Add support for custom SQL flexibility in backfill mode
Based on the Sling documentation and GitHub discussions, I couldn't find a way to perform backfill replication using customSQL mode with the same flexibility as the {incremental_value} placeholder in incremental mode.
Source: slingdocs
From what I’ve seen, backfill mode only supports {incremental_where_cond}, which is automatically constructed as:
WHERE {update_key} >= {start_value} AND {update_key} <= {end_value}
Source: #41
Based on that statement, I tried to write the condition manually inside the custom SQL query like this:
defaults:
object: '{ENV_SCHEMA}_dl.raw_{stream_table}'
mode: backfill
primary_key: [id]
update_key: created_time
source_options:
range: '2024-11-10, 2024-11-11'
env:
SLING_LOADED_AT_COLUMN: timestamp
streams:
schema.table:
update_key: modified_time
sql: |
SELECT
*
,COALESCE(last_info_time, created_time) AS modified_time
FROM {stream_schema}.{stream_table}
WHERE COALESCE(last_info_time, created_time) >= {start_value}
AND COALESCE(last_info_time, created_time) <= {end_value}
ORDER BY COALESCE(last_info_time, created_time)
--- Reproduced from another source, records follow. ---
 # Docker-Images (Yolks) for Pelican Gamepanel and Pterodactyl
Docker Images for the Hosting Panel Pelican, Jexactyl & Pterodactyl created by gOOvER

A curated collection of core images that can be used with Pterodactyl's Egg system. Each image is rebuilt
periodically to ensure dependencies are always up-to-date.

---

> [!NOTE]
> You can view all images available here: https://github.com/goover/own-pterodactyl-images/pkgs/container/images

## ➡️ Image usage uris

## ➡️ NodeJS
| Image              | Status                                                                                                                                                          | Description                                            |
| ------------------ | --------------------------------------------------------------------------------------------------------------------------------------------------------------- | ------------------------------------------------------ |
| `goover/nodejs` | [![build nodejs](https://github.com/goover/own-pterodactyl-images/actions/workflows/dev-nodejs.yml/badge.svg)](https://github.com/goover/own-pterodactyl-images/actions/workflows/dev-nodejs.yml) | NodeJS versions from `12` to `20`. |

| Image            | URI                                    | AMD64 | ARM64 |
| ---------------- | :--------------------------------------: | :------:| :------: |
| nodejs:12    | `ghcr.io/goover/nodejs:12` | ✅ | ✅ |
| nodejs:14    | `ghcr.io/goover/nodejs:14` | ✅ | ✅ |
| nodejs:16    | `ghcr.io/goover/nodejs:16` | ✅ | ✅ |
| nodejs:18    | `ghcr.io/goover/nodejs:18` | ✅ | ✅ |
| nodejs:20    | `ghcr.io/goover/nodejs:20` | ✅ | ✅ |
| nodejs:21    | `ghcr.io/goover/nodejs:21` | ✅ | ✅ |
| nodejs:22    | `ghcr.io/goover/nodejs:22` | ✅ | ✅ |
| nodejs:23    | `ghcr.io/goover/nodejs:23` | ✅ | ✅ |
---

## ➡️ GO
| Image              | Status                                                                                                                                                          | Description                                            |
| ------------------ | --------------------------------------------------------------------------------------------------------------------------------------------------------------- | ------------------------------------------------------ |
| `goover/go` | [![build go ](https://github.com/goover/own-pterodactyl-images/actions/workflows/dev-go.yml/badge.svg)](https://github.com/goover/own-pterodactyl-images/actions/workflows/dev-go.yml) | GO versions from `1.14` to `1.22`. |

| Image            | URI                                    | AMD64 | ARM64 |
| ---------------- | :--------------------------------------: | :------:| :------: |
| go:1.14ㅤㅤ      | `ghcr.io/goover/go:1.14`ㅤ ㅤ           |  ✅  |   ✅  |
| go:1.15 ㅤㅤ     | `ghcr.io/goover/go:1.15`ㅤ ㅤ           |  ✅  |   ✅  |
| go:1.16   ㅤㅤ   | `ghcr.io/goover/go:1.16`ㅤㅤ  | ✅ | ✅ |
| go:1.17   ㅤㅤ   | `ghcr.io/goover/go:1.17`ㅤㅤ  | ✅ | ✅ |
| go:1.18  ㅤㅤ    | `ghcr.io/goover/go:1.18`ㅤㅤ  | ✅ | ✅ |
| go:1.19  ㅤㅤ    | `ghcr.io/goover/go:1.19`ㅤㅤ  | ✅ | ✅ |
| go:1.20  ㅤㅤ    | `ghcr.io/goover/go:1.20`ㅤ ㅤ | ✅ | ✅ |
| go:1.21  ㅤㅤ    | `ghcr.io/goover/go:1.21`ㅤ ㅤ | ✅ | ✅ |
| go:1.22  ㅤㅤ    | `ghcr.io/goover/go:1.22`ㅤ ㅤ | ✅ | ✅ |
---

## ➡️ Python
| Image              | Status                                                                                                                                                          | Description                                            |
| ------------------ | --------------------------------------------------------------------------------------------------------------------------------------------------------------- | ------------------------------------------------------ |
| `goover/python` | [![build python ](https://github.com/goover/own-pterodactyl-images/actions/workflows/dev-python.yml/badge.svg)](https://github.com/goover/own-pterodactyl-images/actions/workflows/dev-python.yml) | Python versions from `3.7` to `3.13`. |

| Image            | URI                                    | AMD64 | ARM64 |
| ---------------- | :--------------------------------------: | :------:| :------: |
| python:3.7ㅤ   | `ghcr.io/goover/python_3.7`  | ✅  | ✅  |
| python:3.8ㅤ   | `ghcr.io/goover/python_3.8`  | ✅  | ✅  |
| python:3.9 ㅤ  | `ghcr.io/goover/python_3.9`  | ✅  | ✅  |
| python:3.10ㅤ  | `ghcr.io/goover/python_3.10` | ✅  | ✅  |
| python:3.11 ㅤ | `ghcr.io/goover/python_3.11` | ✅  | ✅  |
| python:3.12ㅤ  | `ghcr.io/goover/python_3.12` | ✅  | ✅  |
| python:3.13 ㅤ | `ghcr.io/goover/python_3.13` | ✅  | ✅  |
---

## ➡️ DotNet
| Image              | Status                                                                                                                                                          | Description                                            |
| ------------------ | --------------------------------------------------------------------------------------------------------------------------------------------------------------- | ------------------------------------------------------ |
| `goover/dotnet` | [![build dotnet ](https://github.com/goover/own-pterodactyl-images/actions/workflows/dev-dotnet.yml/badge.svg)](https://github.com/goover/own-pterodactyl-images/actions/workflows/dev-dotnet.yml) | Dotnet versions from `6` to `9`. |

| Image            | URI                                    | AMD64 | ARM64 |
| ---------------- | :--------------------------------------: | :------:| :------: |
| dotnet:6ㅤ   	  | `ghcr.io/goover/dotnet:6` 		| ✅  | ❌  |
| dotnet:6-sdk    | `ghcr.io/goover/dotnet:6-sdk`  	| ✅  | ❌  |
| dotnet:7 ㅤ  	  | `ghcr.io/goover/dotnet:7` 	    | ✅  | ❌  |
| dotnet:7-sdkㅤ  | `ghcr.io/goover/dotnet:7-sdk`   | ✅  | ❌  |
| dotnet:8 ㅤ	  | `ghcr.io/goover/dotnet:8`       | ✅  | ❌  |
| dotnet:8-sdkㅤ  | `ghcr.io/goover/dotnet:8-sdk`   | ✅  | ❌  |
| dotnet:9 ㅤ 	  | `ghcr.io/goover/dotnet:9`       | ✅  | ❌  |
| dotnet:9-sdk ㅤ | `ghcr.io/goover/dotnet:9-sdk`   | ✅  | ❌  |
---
But this didn’t work as expected.
Would it be possible to support this as a new feature? I believe it would be helpful to have more flexibility when using backfill mode, especially when dealing with multiple {update_key} values inside custom SQL.
Thanks! #215 #41
Hey @royandhika, have you tried a CTE?
with source as(
SELECT
*, COALESCE(last_info_time, created_time) AS modified_time
FROM {stream_schema}.{stream_table}
)
select * from source
WHERE {incremental_where_cond}
ORDER BY modified_time
Hey @royandhika, have you tried a CTE?
with source as( SELECT *, COALESCE(last_info_time, created_time) AS modified_time FROM {stream_schema}.{stream_table} ) select * from source WHERE {incremental_where_cond} ORDER BY modified_time
Wow, yeah, never really thought of that! I tried it and it actually works!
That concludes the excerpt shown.